(Action item) Beginning with the first line below, retype exactly each line through the one containing "## 🚀 What you'll find here". Leave out all pictures.

(Stored dataset items)
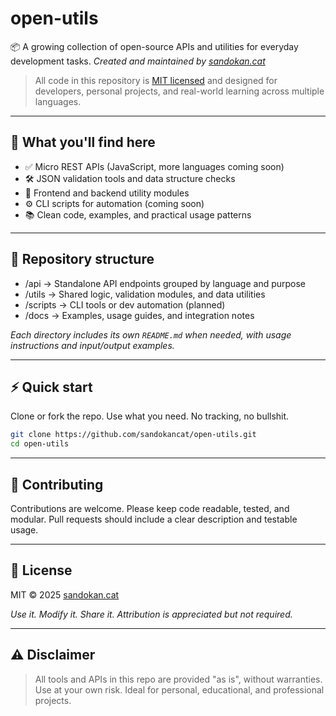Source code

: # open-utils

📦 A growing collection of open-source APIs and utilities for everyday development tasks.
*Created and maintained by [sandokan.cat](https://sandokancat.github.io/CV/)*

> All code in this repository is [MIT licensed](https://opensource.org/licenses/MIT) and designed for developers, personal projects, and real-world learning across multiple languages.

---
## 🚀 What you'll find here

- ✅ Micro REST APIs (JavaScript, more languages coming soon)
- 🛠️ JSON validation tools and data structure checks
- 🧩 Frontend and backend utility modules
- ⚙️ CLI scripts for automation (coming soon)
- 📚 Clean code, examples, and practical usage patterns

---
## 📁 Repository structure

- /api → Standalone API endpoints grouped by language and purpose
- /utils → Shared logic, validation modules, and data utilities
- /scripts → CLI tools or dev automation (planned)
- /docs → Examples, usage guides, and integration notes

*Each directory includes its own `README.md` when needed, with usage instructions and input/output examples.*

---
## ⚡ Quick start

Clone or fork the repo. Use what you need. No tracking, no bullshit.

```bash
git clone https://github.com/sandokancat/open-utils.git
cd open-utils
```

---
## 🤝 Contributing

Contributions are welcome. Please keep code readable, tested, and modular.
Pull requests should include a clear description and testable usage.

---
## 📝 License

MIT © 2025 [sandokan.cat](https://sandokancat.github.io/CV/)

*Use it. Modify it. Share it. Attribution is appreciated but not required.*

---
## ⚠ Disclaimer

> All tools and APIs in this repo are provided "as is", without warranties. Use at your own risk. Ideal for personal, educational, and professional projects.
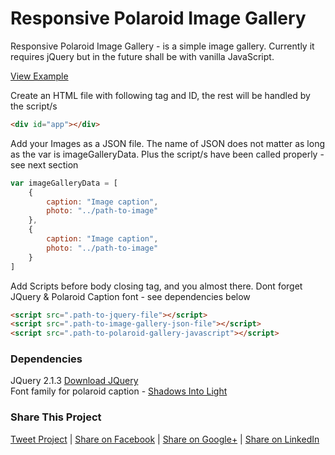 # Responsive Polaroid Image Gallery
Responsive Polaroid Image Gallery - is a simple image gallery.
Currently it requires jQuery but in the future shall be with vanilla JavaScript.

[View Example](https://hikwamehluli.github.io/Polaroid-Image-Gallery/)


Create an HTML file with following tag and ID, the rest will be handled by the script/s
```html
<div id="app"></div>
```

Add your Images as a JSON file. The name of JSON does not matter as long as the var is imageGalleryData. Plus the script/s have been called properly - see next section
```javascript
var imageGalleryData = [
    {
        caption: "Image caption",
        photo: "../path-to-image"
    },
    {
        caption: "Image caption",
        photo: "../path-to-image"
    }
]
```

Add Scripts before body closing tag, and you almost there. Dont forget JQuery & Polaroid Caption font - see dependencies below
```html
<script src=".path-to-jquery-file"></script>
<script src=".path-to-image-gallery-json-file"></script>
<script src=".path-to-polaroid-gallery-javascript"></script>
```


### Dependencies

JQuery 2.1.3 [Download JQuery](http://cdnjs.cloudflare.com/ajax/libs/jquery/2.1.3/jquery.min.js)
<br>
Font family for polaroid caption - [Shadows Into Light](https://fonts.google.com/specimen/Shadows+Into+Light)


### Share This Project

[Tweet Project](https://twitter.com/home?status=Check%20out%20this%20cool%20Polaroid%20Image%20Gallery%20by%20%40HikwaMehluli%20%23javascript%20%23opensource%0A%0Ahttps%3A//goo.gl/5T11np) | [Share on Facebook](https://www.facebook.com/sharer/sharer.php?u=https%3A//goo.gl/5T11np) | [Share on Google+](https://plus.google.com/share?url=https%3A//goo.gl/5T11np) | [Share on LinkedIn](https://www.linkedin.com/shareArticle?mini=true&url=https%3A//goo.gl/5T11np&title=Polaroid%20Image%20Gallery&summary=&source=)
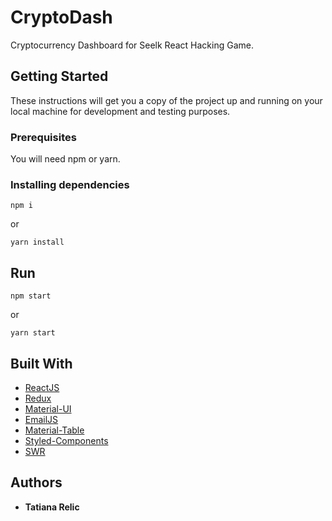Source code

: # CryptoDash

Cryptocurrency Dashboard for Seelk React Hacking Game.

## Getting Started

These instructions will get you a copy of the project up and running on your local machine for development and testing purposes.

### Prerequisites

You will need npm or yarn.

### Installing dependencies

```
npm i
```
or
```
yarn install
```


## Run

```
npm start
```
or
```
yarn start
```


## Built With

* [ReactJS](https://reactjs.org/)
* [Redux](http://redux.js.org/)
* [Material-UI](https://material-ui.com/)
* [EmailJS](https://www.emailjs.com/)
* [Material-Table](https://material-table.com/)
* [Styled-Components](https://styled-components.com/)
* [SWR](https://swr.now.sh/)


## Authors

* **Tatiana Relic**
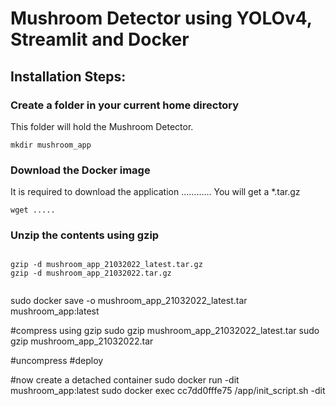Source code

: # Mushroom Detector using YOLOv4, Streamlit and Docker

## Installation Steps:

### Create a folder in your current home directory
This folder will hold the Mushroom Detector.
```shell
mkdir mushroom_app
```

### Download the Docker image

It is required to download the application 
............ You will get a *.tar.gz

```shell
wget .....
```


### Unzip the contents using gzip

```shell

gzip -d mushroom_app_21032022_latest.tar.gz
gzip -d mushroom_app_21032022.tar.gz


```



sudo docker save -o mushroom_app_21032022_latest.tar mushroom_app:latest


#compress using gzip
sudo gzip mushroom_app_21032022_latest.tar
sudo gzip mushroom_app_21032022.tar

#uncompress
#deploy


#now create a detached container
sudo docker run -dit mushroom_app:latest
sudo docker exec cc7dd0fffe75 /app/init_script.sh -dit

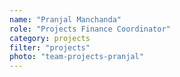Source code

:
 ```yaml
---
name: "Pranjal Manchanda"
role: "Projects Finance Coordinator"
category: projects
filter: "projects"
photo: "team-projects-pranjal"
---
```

(Your solution)
Source code

: # open-utils

📦 A growing collection of open-source APIs and utilities for everyday development tasks.
*Created and maintained by [sandokan.cat](https://sandokancat.github.io/CV/)*

> All code in this repository is [MIT licensed](https://opensource.org/licenses/MIT) and designed for developers, personal projects, and real-world learning across multiple languages.

---
## 🚀 What you'll find here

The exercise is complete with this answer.